Clicking on publications provides access to some academic research. On the calendar, people can see and participate in events selected by the Project, like courses, exhibitions or debates, as well as access calls for competitions. Every week, the Artist of the Week section highlights a name on the site’s homepage. The Afro Project maintains actions that go beyond the virtual environment, such as its partnership with MAM São Paulo when they held the debate The Afro-Brazilian Hand: 30 years later, in 2019, which included Hélio Menezes, Márcio Farias and Juliana dos Santos’s participation. The Project also supported the round of meetings Black Resistance in Movement: discussions about art and society, at Sesc Santana in São Paulo, in which Leonardo Fabri, Wallesandra Souza Rodrigues and I participated.
C&AL: Do you see any difference between the concept of Afro-Brazilian art and black arts?
DA: A dynamic concept still under constant discussion, Afro-Brazilian art entered the academy as a topic of masters and doctoral theses and is already an official field of research across the whole country. I tend to agree with scholars, Dilma de Melo Silva and Maria Cecília Felix Calaça, for whom these terms are synonymous. The first discussions about the topic arose with the coroner and racist anthropologist, Nina Rodrigues, at the beginning of the 20th century, followed by other thinkers like Arthur Ramos and Clarival do Prado Valladares. Despite the polemics around the author, in 1904 Rodrigues submitted an article titled, As bellas-artes nos colonos pretos no Brazil (The Fine Arts in the Black Settlements of Brazil).

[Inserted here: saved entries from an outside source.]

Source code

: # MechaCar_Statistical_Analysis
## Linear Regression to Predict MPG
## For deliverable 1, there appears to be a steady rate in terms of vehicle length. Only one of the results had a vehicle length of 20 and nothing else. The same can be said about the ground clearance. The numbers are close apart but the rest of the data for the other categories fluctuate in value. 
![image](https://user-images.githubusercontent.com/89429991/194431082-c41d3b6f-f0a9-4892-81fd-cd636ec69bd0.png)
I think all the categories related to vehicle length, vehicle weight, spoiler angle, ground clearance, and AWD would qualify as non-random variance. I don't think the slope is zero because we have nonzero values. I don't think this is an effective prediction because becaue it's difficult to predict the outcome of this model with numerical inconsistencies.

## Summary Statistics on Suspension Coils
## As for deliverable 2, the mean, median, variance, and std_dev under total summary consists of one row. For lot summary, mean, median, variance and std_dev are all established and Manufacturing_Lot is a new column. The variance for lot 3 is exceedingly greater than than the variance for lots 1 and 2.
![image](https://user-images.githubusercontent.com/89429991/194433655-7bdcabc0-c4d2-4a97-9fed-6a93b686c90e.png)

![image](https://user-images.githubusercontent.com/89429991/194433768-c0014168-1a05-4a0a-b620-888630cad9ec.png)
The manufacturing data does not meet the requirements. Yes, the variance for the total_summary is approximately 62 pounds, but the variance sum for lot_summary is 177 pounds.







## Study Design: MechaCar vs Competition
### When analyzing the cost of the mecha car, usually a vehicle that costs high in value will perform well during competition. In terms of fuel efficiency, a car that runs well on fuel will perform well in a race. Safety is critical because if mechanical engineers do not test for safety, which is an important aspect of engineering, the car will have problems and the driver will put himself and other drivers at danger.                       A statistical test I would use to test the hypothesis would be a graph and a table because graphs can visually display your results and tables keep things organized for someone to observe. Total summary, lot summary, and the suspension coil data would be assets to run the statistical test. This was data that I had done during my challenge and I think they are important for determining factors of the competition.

Above all with this text, the author became known as one of the pioneers to record the term Afro-Brazilian art, relating it to the dimension of the sacred.
C&AL: How would you explain the emergence of so many young black contemporary artists?
DA: Black artists have always existed in Brazil, what is lacking are more studies that allow for new discoveries. In the field of research, various names are references and their writings serve as a theoretical basis for the Afro Project. I’ll cite a few here: Alexandre Araújo Bispo, Luciara Ribeiro, Hélio Menezes, Roberto Conduru, Igor Simões, Janaína Barros, Diane Lima, Renato Araújo, Alecsandra Matias de Oliveira etc.
With 148 artists in the Afro Project up to now, it is difficult not to notice all the potential of this production of black authorship in the country, which was propelled over the past years through shows, events and courses offered by cultural institutions. These, on the one hand, carry out the most diverse research on themes, utilize varied support and multiply narrative possibilities. It’s an intense, vibrant artist-driven production, among whom some names are represented by commercial galleries. On the other hand, emerging artists are achieving success, building a new independent scene, organizing collectively, researching and producing. They are new agents that are constructing another history of Brazilian art, showing their creative force, which is original and distinctive.
Alexandre Araujo Bispo is an anthropologist, critic, independent curator and educator.